How about your daughters, do they take after their dad?
The 14- and ten-year-old can already out-ski me, which is a bastard.

Ever consider retiring, so they wouldn’t have to worry about losing you?
I’m pragmatic about it. You can minimize the risk by not being foolhardy. In 26 years, I’ve never once been rescued and never once made an insurance claim. I’ve seen some of the best climbers do some fantastic, outrageous things in the mountains, and then die in a car accident. In my view, when you’re number’s up, your number’s up.

So how did you manage to pull this off without sponsorship?
Well, our budget for this was quite small: $15,000. And I have had sponsorship in past, from Uniq [a company specializing in “chilled convenience foods”]. That comes from my friend, Peter McPhillips. He’s for me what Beardmore was for Shackleton, although the story goes that Shackleton was shagging Beardmore’s wife, and the best way Beardmore could think to get rid of him was to sponsor his expedition so he’d leave on it. Unfortunately, I haven’t got that problem.

What’s next?
I think our team is game to try a flight over the United States in the same wicker basket.

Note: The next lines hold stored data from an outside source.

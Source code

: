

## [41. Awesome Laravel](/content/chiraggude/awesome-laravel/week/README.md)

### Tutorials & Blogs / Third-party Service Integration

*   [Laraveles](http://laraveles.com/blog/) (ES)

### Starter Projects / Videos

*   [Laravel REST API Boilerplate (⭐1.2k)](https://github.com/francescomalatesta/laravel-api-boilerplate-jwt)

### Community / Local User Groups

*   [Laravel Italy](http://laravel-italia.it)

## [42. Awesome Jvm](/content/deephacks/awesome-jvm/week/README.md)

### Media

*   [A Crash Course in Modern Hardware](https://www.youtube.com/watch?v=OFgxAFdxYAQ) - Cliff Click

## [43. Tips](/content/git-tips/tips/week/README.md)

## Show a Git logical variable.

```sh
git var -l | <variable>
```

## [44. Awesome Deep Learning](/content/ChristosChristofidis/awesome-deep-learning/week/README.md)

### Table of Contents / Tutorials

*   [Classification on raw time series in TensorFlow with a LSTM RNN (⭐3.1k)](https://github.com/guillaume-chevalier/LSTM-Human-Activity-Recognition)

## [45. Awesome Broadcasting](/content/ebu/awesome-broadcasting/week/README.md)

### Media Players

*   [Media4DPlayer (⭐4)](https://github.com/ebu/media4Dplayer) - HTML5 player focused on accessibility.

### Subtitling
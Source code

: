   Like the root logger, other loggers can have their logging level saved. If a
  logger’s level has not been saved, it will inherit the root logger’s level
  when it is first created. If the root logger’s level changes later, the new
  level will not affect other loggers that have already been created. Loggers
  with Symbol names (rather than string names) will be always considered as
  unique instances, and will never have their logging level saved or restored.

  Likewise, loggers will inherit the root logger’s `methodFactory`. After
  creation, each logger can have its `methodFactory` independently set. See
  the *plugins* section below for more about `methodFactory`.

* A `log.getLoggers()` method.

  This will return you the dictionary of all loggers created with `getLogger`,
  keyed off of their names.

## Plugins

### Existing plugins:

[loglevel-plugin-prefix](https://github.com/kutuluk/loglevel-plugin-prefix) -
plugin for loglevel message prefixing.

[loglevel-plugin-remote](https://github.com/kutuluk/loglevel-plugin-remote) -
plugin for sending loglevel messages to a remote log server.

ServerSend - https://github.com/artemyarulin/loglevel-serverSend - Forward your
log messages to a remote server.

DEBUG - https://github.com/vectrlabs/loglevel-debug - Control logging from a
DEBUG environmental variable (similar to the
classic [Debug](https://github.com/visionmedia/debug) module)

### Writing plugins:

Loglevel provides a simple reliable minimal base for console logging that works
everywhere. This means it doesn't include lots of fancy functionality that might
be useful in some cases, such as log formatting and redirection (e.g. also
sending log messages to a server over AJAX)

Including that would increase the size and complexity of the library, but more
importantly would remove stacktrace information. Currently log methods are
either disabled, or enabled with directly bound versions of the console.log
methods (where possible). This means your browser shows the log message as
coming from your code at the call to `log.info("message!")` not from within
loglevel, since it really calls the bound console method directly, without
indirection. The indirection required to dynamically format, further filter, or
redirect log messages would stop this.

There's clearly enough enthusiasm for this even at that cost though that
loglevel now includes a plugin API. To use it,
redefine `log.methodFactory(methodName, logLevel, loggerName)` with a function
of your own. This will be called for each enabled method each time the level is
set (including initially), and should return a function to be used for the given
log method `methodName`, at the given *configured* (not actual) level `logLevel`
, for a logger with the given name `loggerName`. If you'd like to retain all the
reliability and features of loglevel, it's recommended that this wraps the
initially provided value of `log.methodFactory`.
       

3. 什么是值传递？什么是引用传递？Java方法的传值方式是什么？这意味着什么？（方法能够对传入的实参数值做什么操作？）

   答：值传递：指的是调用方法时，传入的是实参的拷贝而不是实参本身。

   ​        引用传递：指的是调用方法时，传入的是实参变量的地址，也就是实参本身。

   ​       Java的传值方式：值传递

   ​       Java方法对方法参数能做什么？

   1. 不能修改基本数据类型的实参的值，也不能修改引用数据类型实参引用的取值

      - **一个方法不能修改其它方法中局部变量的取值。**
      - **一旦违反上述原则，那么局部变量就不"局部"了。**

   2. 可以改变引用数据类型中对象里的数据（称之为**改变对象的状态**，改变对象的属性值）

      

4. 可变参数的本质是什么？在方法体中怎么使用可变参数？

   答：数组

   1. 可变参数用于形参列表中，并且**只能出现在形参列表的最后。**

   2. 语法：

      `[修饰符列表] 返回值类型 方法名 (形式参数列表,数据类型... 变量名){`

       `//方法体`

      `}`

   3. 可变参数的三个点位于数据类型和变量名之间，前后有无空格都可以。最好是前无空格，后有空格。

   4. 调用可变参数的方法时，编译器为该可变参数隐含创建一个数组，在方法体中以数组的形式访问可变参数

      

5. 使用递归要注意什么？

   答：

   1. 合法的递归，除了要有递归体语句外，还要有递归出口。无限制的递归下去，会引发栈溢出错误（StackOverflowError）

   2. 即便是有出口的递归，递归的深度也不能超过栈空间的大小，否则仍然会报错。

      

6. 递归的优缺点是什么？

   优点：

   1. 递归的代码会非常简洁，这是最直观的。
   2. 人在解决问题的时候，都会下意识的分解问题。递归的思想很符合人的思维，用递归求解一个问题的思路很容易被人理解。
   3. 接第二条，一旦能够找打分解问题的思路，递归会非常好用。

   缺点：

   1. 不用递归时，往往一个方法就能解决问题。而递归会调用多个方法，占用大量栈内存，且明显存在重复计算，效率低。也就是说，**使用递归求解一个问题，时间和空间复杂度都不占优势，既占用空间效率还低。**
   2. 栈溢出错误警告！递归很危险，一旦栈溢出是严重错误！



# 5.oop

You have some “unfinished business” on Everest, too. What is that?
I want to fly over Everest in a hot-air balloon. We were preparing to make an attempt just before September 11, but after what happened, we just packed up and came back. You know how people ask, What were you doing on that day? I was sitting at base camp with these stunning views of Everest. It was just incredibly beautiful and tranquil, but we were listening to the terrorism acts unfolding on the radio.

Finally, the booze question. You’ve said booze is your greatest incentive to make it home, so what’s your drink?
Never champagne. I’m very superstitious about that because we had these great magnums of champagne in 1983 and all the bottles smashed to smithereens in the cold, and then I failed to make the North Pole. All I ask is a pint of Arkelles.